■ Exercise brief: Among the records below, find each line containing the word "dinge" and copy it.

■ Extracted entries:
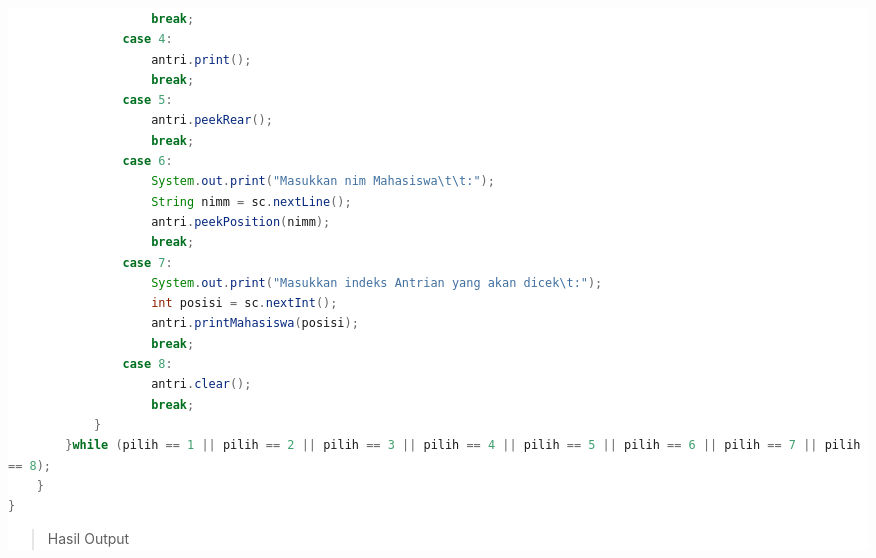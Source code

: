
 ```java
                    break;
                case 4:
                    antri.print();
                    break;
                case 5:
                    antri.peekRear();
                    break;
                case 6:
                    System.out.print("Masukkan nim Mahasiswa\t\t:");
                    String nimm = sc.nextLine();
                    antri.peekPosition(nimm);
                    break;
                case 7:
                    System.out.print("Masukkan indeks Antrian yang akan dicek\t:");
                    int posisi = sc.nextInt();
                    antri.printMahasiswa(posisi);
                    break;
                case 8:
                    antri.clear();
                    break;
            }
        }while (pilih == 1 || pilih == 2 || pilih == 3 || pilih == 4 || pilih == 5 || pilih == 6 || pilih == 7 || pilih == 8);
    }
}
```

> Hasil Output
==
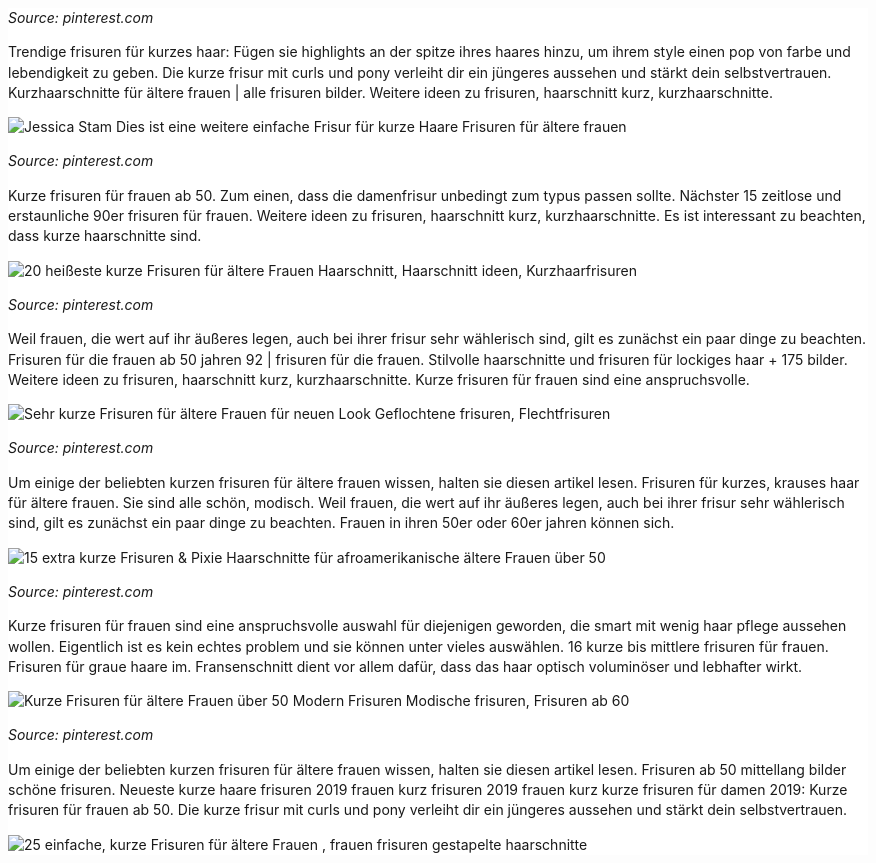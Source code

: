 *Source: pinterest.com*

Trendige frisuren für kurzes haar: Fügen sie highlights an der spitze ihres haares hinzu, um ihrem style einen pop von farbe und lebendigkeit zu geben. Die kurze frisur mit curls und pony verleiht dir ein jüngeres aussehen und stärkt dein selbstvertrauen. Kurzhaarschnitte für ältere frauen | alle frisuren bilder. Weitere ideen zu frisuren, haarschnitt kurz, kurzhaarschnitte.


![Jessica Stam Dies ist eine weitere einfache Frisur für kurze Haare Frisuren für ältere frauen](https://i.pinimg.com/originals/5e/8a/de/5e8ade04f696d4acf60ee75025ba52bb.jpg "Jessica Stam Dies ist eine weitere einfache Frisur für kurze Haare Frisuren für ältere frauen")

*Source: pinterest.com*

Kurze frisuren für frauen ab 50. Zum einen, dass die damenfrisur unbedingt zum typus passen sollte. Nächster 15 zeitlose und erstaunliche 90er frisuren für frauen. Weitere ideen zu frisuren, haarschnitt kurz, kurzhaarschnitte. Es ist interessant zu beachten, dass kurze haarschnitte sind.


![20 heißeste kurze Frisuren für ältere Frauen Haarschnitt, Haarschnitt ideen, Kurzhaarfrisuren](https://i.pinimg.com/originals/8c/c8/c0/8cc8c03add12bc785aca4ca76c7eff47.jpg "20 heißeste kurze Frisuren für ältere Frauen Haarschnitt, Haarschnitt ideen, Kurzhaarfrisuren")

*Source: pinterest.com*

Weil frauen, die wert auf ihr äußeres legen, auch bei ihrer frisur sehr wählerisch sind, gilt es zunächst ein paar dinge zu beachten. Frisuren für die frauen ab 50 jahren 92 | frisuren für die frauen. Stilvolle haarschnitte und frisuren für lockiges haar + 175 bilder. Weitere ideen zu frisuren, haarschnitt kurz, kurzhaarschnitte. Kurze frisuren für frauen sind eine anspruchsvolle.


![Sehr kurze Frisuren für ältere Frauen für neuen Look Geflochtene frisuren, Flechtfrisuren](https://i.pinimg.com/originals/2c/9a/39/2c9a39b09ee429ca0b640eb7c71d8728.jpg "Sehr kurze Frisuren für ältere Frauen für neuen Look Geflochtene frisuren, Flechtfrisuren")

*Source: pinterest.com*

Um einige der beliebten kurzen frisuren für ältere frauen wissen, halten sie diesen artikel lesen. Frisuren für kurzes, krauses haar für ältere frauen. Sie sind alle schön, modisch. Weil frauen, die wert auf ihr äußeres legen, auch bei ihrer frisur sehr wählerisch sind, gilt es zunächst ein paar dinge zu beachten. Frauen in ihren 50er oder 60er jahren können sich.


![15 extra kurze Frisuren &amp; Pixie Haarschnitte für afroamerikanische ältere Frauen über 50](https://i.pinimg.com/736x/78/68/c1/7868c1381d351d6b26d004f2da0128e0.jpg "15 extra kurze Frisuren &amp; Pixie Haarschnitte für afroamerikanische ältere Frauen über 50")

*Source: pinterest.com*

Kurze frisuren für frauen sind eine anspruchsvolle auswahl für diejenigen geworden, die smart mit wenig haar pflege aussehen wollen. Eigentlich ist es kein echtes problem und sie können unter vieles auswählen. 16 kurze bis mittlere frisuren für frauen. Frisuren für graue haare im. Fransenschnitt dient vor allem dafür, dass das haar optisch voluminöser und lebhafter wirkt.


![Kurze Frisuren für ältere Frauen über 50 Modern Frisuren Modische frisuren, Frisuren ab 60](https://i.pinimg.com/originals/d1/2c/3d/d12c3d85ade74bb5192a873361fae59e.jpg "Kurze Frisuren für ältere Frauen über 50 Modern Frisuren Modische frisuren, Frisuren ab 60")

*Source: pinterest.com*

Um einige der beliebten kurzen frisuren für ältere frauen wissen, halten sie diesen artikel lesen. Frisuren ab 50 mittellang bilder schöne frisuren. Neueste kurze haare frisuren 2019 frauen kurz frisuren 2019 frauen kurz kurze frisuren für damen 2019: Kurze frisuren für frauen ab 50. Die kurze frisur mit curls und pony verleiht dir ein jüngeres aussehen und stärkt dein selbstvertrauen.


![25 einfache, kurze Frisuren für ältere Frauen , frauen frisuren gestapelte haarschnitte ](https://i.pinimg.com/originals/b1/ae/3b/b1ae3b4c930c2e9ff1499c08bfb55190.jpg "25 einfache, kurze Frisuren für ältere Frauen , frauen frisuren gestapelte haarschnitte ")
...
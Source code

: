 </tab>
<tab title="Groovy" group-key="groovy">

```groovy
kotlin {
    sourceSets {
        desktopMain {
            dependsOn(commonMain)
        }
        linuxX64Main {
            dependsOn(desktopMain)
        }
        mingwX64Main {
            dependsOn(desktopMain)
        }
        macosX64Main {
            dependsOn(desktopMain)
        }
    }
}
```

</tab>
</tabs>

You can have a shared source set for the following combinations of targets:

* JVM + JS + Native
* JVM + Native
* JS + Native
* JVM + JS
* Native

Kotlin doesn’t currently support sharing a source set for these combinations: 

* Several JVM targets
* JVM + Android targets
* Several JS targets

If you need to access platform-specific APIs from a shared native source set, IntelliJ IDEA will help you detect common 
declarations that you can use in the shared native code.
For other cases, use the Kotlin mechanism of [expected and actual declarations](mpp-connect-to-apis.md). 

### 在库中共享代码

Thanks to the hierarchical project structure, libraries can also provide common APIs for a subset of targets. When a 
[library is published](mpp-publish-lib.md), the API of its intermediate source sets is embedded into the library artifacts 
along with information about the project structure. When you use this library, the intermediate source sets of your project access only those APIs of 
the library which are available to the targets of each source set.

■ Output below:
Weil frauen, die wert auf ihr äußeres legen, auch bei ihrer frisur sehr wählerisch sind, gilt es zunächst ein paar dinge zu beachten. Frisuren für die frauen ab 50 jahren 92 | frisuren für die frauen. Stilvolle haarschnitte und frisuren für lockiges haar + 175 bilder. Weitere ideen zu frisuren, haarschnitt kurz, kurzhaarschnitte. Kurze frisuren für frauen sind eine anspruchsvolle.
Um einige der beliebten kurzen frisuren für ältere frauen wissen, halten sie diesen artikel lesen. Frisuren für kurzes, krauses haar für ältere frauen. Sie sind alle schön, modisch. Weil frauen, die wert auf ihr äußeres legen, auch bei ihrer frisur sehr wählerisch sind, gilt es zunächst ein paar dinge zu beachten. Frauen in ihren 50er oder 60er jahren können sich.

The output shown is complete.